Assigned task
Scan the records that follow, and whenever a line has the word "texttt", copy it.

──────

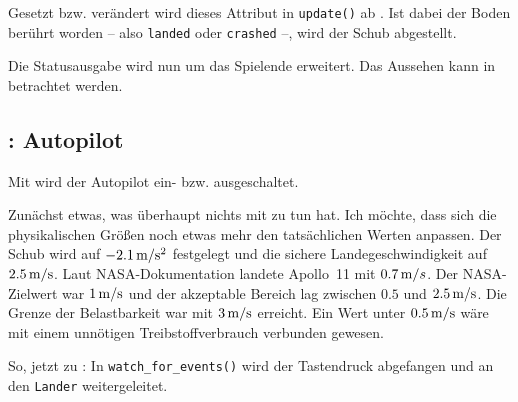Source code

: 
Gesetzt bzw. verändert wird dieses Attribut in \texttt{update()} ab . Ist dabei der Boden berührt worden -- also \texttt{landed} oder \texttt{crashed} --, wird der Schub abgestellt.


Die Statusausgabe wird nun um das Spielende erweitert. Das Aussehen kann in  betrachtet werden.




\subsection{: Autopilot}

	Mit  wird der Autopilot ein- bzw. ausgeschaltet.
\er

Zunächst etwas, was überhaupt nichts mit  zu tun hat. Ich möchte, dass sich die physikalischen Größen noch etwas mehr den tatsächlichen Werten anpassen. Der Schub wird auf $\unit[-2.1]{m/s^2}$ festgelegt und die sichere Landegeschwindigkeit auf $\unit[2.5]{m/s}$. Laut NASA-Dokumentation landete Apollo~11 mit $\unit[0.7]m/s$. Der NASA-Zielwert war $\unit[1]{m/s}$ und der akzeptable Bereich lag zwischen $0.5$ und $\unit[2.5]{m/s}$. Die Grenze der Belastbarkeit war mit $\unit[3]{m/s}$ erreicht. Ein Wert unter $\unit[0.5]{m/s}$ wäre mit einem unnötigen Treibstoffverbrauch verbunden gewesen.


So, jetzt zu : In \texttt{watch\_for\_events()} wird der Tastendruck  abgefangen und an den \texttt{Lander} weitergeleitet.

\newpage
{}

──────

Solution
Gesetzt bzw. verändert wird dieses Attribut in \texttt{update()} ab . Ist dabei der Boden berührt worden -- also \texttt{landed} oder \texttt{crashed} --, wird der Schub abgestellt.
So, jetzt zu : In \texttt{watch\_for\_events()} wird der Tastendruck  abgefangen und an den \texttt{Lander} weitergeleitet.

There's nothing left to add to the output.